Have you seen Slate’s Green Challenge? It’s a fun way to measure your carbon footprint and it helps you figure out how you can reduce it even more. This week’s portion of the quiz is about what you wear–and there’s a cute little graphic of a woman knitting directly from a sheep (no mention of knitting in the quiz itself, tho’).

The introduction to the quiz talks about buying clothes with fibers that eco-friendly. Obviously, you can apply all of their clothing tips to your yarn buying.

Coincidentally, just before this week’s quiz arrived in my inbox, we put our clothesline back up. When we took down the clothesline in the fall, James covered the hole with a little grass to the kids wouldn’t get hurt… this spring, it was a bit of a challenge to find the hole, but after the metal detector failed to find it, (Or, as James said, found it, and every other small bit of metal buried in the yard), he took to poking around with a pitch fork. That did the trick. We celebrated by washing the couch cushion covers and pillow covers from the playroom.

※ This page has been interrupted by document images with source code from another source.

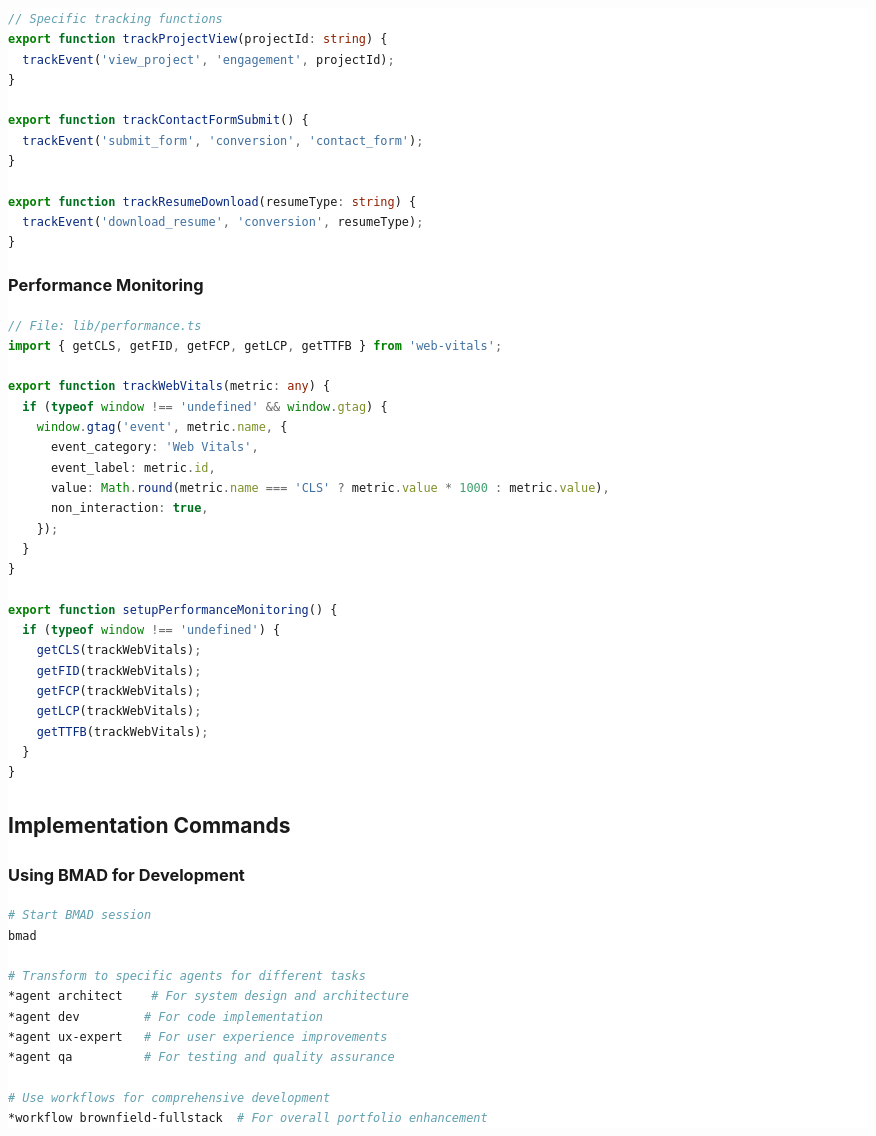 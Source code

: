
 ```typescript
// Specific tracking functions
export function trackProjectView(projectId: string) {
  trackEvent('view_project', 'engagement', projectId);
}

export function trackContactFormSubmit() {
  trackEvent('submit_form', 'conversion', 'contact_form');
}

export function trackResumeDownload(resumeType: string) {
  trackEvent('download_resume', 'conversion', resumeType);
}
```

### Performance Monitoring
```typescript
// File: lib/performance.ts
import { getCLS, getFID, getFCP, getLCP, getTTFB } from 'web-vitals';

export function trackWebVitals(metric: any) {
  if (typeof window !== 'undefined' && window.gtag) {
    window.gtag('event', metric.name, {
      event_category: 'Web Vitals',
      event_label: metric.id,
      value: Math.round(metric.name === 'CLS' ? metric.value * 1000 : metric.value),
      non_interaction: true,
    });
  }
}

export function setupPerformanceMonitoring() {
  if (typeof window !== 'undefined') {
    getCLS(trackWebVitals);
    getFID(trackWebVitals);
    getFCP(trackWebVitals);
    getLCP(trackWebVitals);
    getTTFB(trackWebVitals);
  }
}
```

## Implementation Commands

### Using BMAD for Development
```bash
# Start BMAD session
bmad

# Transform to specific agents for different tasks
*agent architect    # For system design and architecture
*agent dev         # For code implementation
*agent ux-expert   # For user experience improvements
*agent qa          # For testing and quality assurance

# Use workflows for comprehensive development
*workflow brownfield-fullstack  # For overall portfolio enhancement
```
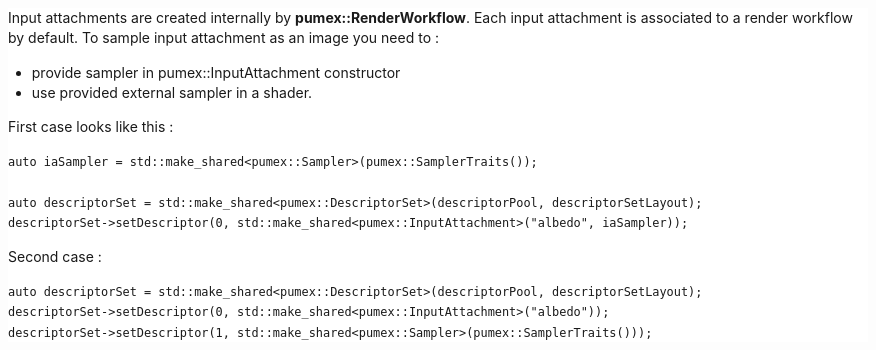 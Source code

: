 Input attachments are created internally by **pumex::RenderWorkflow**. Each input attachment is associated to a render workflow by default. To sample input attachment as an image you need to :

- provide sampler in pumex::InputAttachment constructor
- use provided external sampler in a shader.

First case looks like this :

```
auto iaSampler = std::make_shared<pumex::Sampler>(pumex::SamplerTraits());

auto descriptorSet = std::make_shared<pumex::DescriptorSet>(descriptorPool, descriptorSetLayout);
descriptorSet->setDescriptor(0, std::make_shared<pumex::InputAttachment>("albedo", iaSampler));
```

Second case :

```
auto descriptorSet = std::make_shared<pumex::DescriptorSet>(descriptorPool, descriptorSetLayout);
descriptorSet->setDescriptor(0, std::make_shared<pumex::InputAttachment>("albedo"));
descriptorSet->setDescriptor(1, std::make_shared<pumex::Sampler>(pumex::SamplerTraits()));
```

Folks in my family, for some reason, particularly like line-drying clothes. My dad manages the clothesline most of the time at my parent’s house. I can’t help but think he likes the process of dragging the wet clothes out, hanging them one-by-one, then collecting them after they’ve magically dried. I like that you can fold as you take them off–it saves a step later. Of course, I remember, as a kid, running out to frantically grab clothes off the line when a summer storm would come up suddenly, and hearing my mom running around closing all of the old windows in our house that had a distinct wooden thud.

Grabbing a freshly line-dried towel is not the same as getting a fluffy warm one out of the dryer. You certainly have to develop a feel for the crunchy clothes and towels. But nothing sucks up water like a line-dried towel, and your jeans can stand up on their own.

I recently started washing almost all my laundry in cold water. I figured I’d switch back to hot if things didn’t seem as clean, but I haven’t noticed a difference. I knew that cold uses less energy than hot, but I didn’t know how much. Slate says the average American uses about 850 pounds of CO2 in taking care of their clothes. My baseline score on the quiz, factoring in cold water washing and line drying, was 205 pounds. That’s a big difference!

OK, enough talk of laundry. I have my middle school crochet and knitting class to teach this afternoon, and I can’t wait to see what they’ve been up to since the last meeting.